Our passage today shows us King David weeping. He reigns over Israel. His power and prowess have been seen for decades. His victories over Goliath and the armies of the Philistines caused songs to be written in his honor. But in our passage today we see weeping. The occasion? His rebellious son, who sought to take the kingdom from his father, was killed in battle by David’s soldiers. We read, “And the king was deeply moved and went up to the chamber over the gate and wept. And as he went, he said, ‘O my son Absalom, my son, my son Absalom! Would I had died instead of you, O Absalom, my son, my son!’”
This text shows us several things. First, notice that it doesn’t matter if his son is rebelling against his kingdom. David loves him. He still desires that his son live. This indicates that David isn’t concerned primarily with power. Many kings throughout history have murdered their own family out of fear of keeping power. David is not like that. He loves Absalom. Second, notice that David wishes he could take Absalom’s place. He’d rather die than lose his son. David knows the pain of losing a son. His child with Bathsheba, conceived through sin, died. He wept and mourned that child. This blow is devastating to David.
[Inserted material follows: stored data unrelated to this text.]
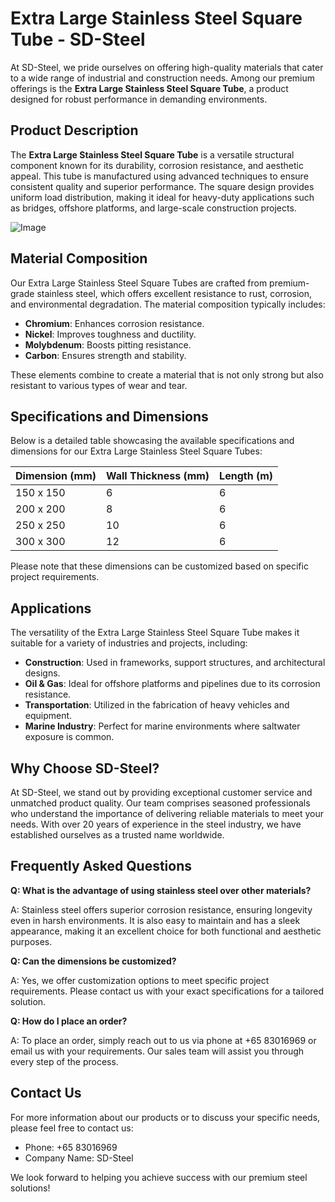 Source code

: # Extra Large Stainless Steel Square Tube - SD-Steel

At SD-Steel, we pride ourselves on offering high-quality materials that cater to a wide range of industrial and construction needs. Among our premium offerings is the **Extra Large Stainless Steel Square Tube**, a product designed for robust performance in demanding environments.

## Product Description

The **Extra Large Stainless Steel Square Tube** is a versatile structural component known for its durability, corrosion resistance, and aesthetic appeal. This tube is manufactured using advanced techniques to ensure consistent quality and superior performance. The square design provides uniform load distribution, making it ideal for heavy-duty applications such as bridges, offshore platforms, and large-scale construction projects.

![Image](https://github.com/user-attachments/assets/2567258e-e124-4816-932d-1809bd27ef0b)

## Material Composition

Our Extra Large Stainless Steel Square Tubes are crafted from premium-grade stainless steel, which offers excellent resistance to rust, corrosion, and environmental degradation. The material composition typically includes:

- **Chromium**: Enhances corrosion resistance.
- **Nickel**: Improves toughness and ductility.
- **Molybdenum**: Boosts pitting resistance.
- **Carbon**: Ensures strength and stability.

These elements combine to create a material that is not only strong but also resistant to various types of wear and tear.

## Specifications and Dimensions

Below is a detailed table showcasing the available specifications and dimensions for our Extra Large Stainless Steel Square Tubes:

| Dimension (mm) | Wall Thickness (mm) | Length (m) |
|----------------|---------------------|------------|
| 150 x 150      | 6                   | 6          |
| 200 x 200      | 8                   | 6          |
| 250 x 250      | 10                  | 6          |
| 300 x 300      | 12                  | 6          |

Please note that these dimensions can be customized based on specific project requirements.

## Applications

The versatility of the Extra Large Stainless Steel Square Tube makes it suitable for a variety of industries and projects, including:

- **Construction**: Used in frameworks, support structures, and architectural designs.
- **Oil & Gas**: Ideal for offshore platforms and pipelines due to its corrosion resistance.
- **Transportation**: Utilized in the fabrication of heavy vehicles and equipment.
- **Marine Industry**: Perfect for marine environments where saltwater exposure is common.

## Why Choose SD-Steel?

At SD-Steel, we stand out by providing exceptional customer service and unmatched product quality. Our team comprises seasoned professionals who understand the importance of delivering reliable materials to meet your needs. With over 20 years of experience in the steel industry, we have established ourselves as a trusted name worldwide.

## Frequently Asked Questions

**Q: What is the advantage of using stainless steel over other materials?**

A: Stainless steel offers superior corrosion resistance, ensuring longevity even in harsh environments. It is also easy to maintain and has a sleek appearance, making it an excellent choice for both functional and aesthetic purposes.

**Q: Can the dimensions be customized?**

A: Yes, we offer customization options to meet specific project requirements. Please contact us with your exact specifications for a tailored solution.

**Q: How do I place an order?**

A: To place an order, simply reach out to us via phone at +65 83016969 or email us with your requirements. Our sales team will assist you through every step of the process.

## Contact Us

For more information about our products or to discuss your specific needs, please feel free to contact us:

- Phone: +65 83016969  
- Company Name: SD-Steel  

We look forward to helping you achieve success with our premium steel solutions!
David’s tears remind us of another king that wept. Jesus stood outside the tomb of Lazarus (John 11) and wept with the crowds. His compassion for the people, and his friend Lazarus, moved him to tears. This wasn’t weakness. It was humanity. Jesus raised Lazarus from the tomb that day. But like David, His love for His people fueled Him to give up His own life in their place. David was unable to die in Absalom’s place. But Jesus is the king that died in the place of His people. David’s desire to replace Absalom points us to Jesus. He is the King that substituted Himself in place of guilty rebels. What a King?! What a Savior?!
Reflection & Journal:
- Why is David so distraught even though Absalom wants his kingdom?
- What parallels are there between this story and the story of Jesus?
- How does this devotion help you love Jesus more?